Friday, August 19, 2005

last day

today was the last day of class for one of my classes and two of Dan's classes. Truth be told, no matter how tired and grumpy I've been or no matter how unruly they've been (and they've been pretty awful for the past week), it's still a little bittersweet. I've spent 2 hours a day for 5 days a week with them for six weeks, and now I probably won't see most of them again (though it's highly possible that they'll take more classes at Lee-wen). Some of the students I'll really miss. One of my favorite students was a boy named Peter (I actually have about 6 students named peter, three in that class) who wore a light blue neckbrace. Many days at break, he would come up to me with elaborate drawings of dinosaurs and ask me to write the English name.
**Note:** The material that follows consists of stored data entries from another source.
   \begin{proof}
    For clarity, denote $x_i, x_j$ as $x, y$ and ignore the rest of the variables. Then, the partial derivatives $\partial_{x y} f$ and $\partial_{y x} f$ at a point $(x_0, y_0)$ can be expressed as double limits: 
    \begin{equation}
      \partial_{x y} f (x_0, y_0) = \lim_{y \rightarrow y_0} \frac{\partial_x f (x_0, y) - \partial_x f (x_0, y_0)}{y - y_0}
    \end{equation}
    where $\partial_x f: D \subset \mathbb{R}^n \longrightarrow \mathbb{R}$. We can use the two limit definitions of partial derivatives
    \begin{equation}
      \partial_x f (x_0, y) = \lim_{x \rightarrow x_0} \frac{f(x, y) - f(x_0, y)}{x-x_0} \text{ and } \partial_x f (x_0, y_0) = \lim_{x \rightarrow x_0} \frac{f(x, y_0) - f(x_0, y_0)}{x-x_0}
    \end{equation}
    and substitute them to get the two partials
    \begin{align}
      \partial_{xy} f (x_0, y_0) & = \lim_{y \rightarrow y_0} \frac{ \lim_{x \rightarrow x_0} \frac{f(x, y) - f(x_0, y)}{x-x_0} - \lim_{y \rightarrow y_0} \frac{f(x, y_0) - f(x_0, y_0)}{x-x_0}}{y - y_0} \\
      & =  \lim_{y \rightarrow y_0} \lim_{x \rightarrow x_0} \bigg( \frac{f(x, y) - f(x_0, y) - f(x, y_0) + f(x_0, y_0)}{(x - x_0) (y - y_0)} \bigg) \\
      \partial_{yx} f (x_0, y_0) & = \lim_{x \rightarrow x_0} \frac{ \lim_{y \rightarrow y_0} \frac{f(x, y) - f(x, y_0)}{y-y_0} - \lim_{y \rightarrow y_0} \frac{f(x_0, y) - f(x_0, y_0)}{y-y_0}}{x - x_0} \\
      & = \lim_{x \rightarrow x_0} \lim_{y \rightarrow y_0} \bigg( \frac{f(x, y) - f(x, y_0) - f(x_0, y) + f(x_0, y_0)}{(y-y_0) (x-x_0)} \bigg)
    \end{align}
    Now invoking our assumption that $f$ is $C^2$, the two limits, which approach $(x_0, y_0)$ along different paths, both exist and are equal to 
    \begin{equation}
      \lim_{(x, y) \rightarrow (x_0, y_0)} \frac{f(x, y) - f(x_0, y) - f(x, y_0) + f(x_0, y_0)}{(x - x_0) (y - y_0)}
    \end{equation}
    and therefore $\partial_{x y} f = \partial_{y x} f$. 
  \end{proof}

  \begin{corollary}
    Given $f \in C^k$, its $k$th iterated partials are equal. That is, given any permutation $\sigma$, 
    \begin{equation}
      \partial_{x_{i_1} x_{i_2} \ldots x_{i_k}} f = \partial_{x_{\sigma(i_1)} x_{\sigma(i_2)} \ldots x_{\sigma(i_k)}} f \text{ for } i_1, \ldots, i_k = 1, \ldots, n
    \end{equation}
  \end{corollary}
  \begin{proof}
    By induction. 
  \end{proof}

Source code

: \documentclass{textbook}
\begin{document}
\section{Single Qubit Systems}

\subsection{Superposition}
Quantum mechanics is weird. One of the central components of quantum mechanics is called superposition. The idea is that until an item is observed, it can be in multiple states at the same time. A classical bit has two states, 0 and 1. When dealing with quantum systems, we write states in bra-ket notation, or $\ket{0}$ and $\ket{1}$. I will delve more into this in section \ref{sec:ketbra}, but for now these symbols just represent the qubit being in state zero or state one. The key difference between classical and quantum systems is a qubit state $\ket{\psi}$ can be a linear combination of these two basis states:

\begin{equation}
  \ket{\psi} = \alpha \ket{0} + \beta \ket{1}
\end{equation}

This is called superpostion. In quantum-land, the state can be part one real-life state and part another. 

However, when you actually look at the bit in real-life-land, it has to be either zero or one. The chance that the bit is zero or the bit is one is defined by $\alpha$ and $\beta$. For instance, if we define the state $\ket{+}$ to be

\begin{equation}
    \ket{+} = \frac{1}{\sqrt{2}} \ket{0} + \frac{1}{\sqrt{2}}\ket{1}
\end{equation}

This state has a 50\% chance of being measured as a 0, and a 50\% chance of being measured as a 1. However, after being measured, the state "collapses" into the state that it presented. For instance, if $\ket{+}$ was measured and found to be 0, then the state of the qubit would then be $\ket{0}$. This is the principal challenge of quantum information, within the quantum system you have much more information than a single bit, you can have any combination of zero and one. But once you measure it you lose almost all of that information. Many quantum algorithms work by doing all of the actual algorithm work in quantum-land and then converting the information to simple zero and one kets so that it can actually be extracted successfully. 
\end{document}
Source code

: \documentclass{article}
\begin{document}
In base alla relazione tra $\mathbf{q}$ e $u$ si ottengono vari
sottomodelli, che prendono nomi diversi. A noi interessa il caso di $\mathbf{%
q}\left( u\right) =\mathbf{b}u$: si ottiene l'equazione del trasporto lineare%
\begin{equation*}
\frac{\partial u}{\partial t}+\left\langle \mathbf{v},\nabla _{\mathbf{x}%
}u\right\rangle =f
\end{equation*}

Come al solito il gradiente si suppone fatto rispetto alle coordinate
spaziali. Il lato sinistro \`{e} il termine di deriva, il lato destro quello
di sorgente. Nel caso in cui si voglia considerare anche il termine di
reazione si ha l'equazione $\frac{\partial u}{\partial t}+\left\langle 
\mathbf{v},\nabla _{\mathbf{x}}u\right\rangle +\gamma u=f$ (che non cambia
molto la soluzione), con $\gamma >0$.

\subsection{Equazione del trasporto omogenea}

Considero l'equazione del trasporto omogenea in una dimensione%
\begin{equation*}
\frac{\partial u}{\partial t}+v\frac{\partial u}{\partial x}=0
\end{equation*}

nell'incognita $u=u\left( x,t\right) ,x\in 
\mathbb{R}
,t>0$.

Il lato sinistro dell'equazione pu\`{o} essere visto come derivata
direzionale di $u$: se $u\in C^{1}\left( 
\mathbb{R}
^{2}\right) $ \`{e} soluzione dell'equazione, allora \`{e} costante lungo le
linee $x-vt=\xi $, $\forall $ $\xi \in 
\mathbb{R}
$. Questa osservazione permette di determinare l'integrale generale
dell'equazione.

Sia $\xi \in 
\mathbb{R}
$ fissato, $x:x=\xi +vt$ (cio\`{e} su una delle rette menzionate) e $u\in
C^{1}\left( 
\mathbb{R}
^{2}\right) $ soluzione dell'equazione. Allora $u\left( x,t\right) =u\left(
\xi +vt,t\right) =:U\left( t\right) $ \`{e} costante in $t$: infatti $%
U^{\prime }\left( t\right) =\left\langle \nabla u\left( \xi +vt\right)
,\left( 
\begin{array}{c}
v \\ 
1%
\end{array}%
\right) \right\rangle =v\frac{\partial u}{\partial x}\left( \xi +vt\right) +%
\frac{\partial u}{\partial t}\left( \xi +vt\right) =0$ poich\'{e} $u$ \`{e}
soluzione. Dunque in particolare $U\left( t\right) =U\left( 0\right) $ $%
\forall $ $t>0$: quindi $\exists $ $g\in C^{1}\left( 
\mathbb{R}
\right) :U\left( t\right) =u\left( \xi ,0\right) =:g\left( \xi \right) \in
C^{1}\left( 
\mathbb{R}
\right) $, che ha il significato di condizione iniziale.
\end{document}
He soon gave up after he realized I couldn't tell a diplodicus from a brachiosaurus, and so he researched their English names and then asked me to write the phonetic spelling. Every kid in China seems to know that phonetic dictionary spelling as well as they can write English, and are shocked that we English teachers can't. I did manage to find the phonetic spellings of several on one kid's expensive electronic dictionary, though they didn't have "memenchisaurus" or "sinosauropteryx."
Back to my classes though:
The attrition rate for my class ending today was pretty steep; today in a class that once had 26 kids only about 10 showed up, and I'd probably been averaging about 15 for the past two weeks. This seems to be vacation time for families; many students disappeared for a week or so and then suddenly showed back up with a tan. It did make teaching somewhat difficult, and definitely I think learning was a bit spotty. On the final exam, the class average was about 55%, compared to the midterm the class average was about 78%, only 4 out of 17 students taking the test scored anything remotely respectable, respectable being C or above. I think partially it was the student's attention spans drifting as the end drew near and summer vacation hit its high point, but also the book did become much harder at the end. For example, the kids went from having to make sentences like "this is my book" to "what do you think about the Greenhouse Effect. Write a letter to the editor," to give an example of an exercise completely over their heads. It was depressing to spend over an hour on the basic past tense and have only about 2 kids be able to use past tense at all correctly (It's not like they weren't creative though: 'She movis to Qingdao' and 'she moven't to Beijing' are two examples). Or on a match English-Chinese vocab section, to realize that most students couldn't tell the difference between 'sausage' and 'headache.' But to be fair, many of the better students stopped coming, so I'd like to hope they would have done better.
Other than that, life has continued as usual, the weather has been mercifully cooler and less humid. I'll still have to work until 8:30 most nights, but I'll be free until 3:30 in the afternoons, which is better than having to start at 1:15. Dan only has his 6-8:30 left, so he has pretty much the entire day free.
Other than that, I have found a track near our house, it's one of Qingdao University's smaller tracks, and it's a nice place for jogging. The gates are locked, but the fence around it is easy to squeeze through, and this being China, there are routinely about 30 people playing pick-up soccer in the grassy part, and small children playing on the track. I have gone running twice, though both times the humidity was killer and I am woefully out of shape. Somehow a steep 15 minute climb to our apartment every evening hasn't helped keep me in shape for a 30 minute jog.
Well, I have to go and teach my nightmare of a kindergarten class now, so I have to stop writing. This class is a room full of 5 year olds screaming, along with some four year olds who look suspiciously like 3 or 2 year olds who mainly seem to doodle on their books, desks, clothes, and the chalkboard when I turn my back.